Kenya, however, boosted its war on ivory trade by signing a petition calling on the European Union (EU) to ban ivory trade and close markets. The petition was part of a campaign aimed at asking European countries to close their ivory markets. China has long been one of the world’s biggest markets for ivory, but as of 2018 all trade in ivory and ivory products in the country was illegal. The move is being hailed as a major development in efforts to protect the world’s elephant population. Wildlife campaigners believe 30,000 African elephants are killed by poachers every year.

The EU however remains the world’s major exporter of legal ivory and presides over a booming trade. It exported 1,258 tusks in 2014 and 2015 alone, more than the previous eight years combined. While much of the demand for ivory comes from Asia, Europe also has a large market. The United Kingdom introduced a new ban on ivory sales in 2018 being one of the strictest in the world, thus allowing for only narrow exceptions. The new rules against ivory trade are expected to come into force by late 2019. On the other hand, Hong Kong ban is yet to come into effect in  December 31, 2021. “All Nations therefore should come together to ban Ivory trade and assist in stopping poaching.”

Tourism has made quite a significant economic impact in Africa. The continent recorded $43.6 billion in revenue.

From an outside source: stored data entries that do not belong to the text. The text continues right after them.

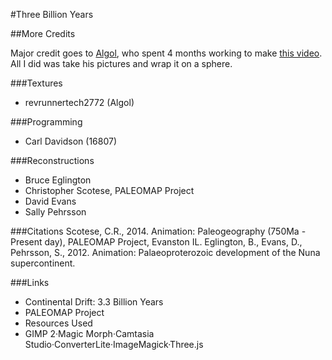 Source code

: #Three Billion Years

##More Credits

Major credit goes to [Algol](https://plus.google.com/u/0/109345436177828570719), who spent 4 months working to make [this video](http://www.youtube.com/watch?v=UwWWuttntio). All I did was take his pictures and wrap it on a sphere. 

###Textures
 * revrunnertech2772 (Algol)
 
###Programming
 * Carl Davidson (16807)
 
###Reconstructions
 * Bruce Eglington
 * Christopher Scotese, PALEOMAP Project
 * David Evans
 * Sally Pehrsson
 
###Citations
Scotese, C.R., 2014. Animation: Paleogeography (750Ma - Present day), PALEOMAP Project, Evanston IL.
Eglington, B., Evans, D., Pehrsson, S., 2012. Animation: Palaeoproterozoic development of the Nuna supercontinent.

###Links
 * Continental Drift: 3.3 Billion Years
 * PALEOMAP Project
 * Resources Used
 * GIMP 2·Magic Morph·Camtasia Studio·ConverterLite·ImageMagick·Three.js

The total contribution of Travel & Tourism to GDP was $177.6bn (8.1 per cent of GDP) in 2017, and is forecast to rise by 4 per cent in 2019, and to rise by 4.2 per cent pa to $278.2bn (8.1 per cent of GDP) in 2028. According to the UK’s World Travel and Tourism Council (WTTC), the international tourism sector now accounts for 8.1 per cent of Africa’s total GDP. Africa therefore, needs to heavily invest in technologies/marketing that can attract international tourists if it is to compete favourably on the global market. This influx of tourists means more money coming into the continent. And will greatly create employment and revenue needed by the African Nations.

Mr Diaz is a Brand Africa and EABC Director.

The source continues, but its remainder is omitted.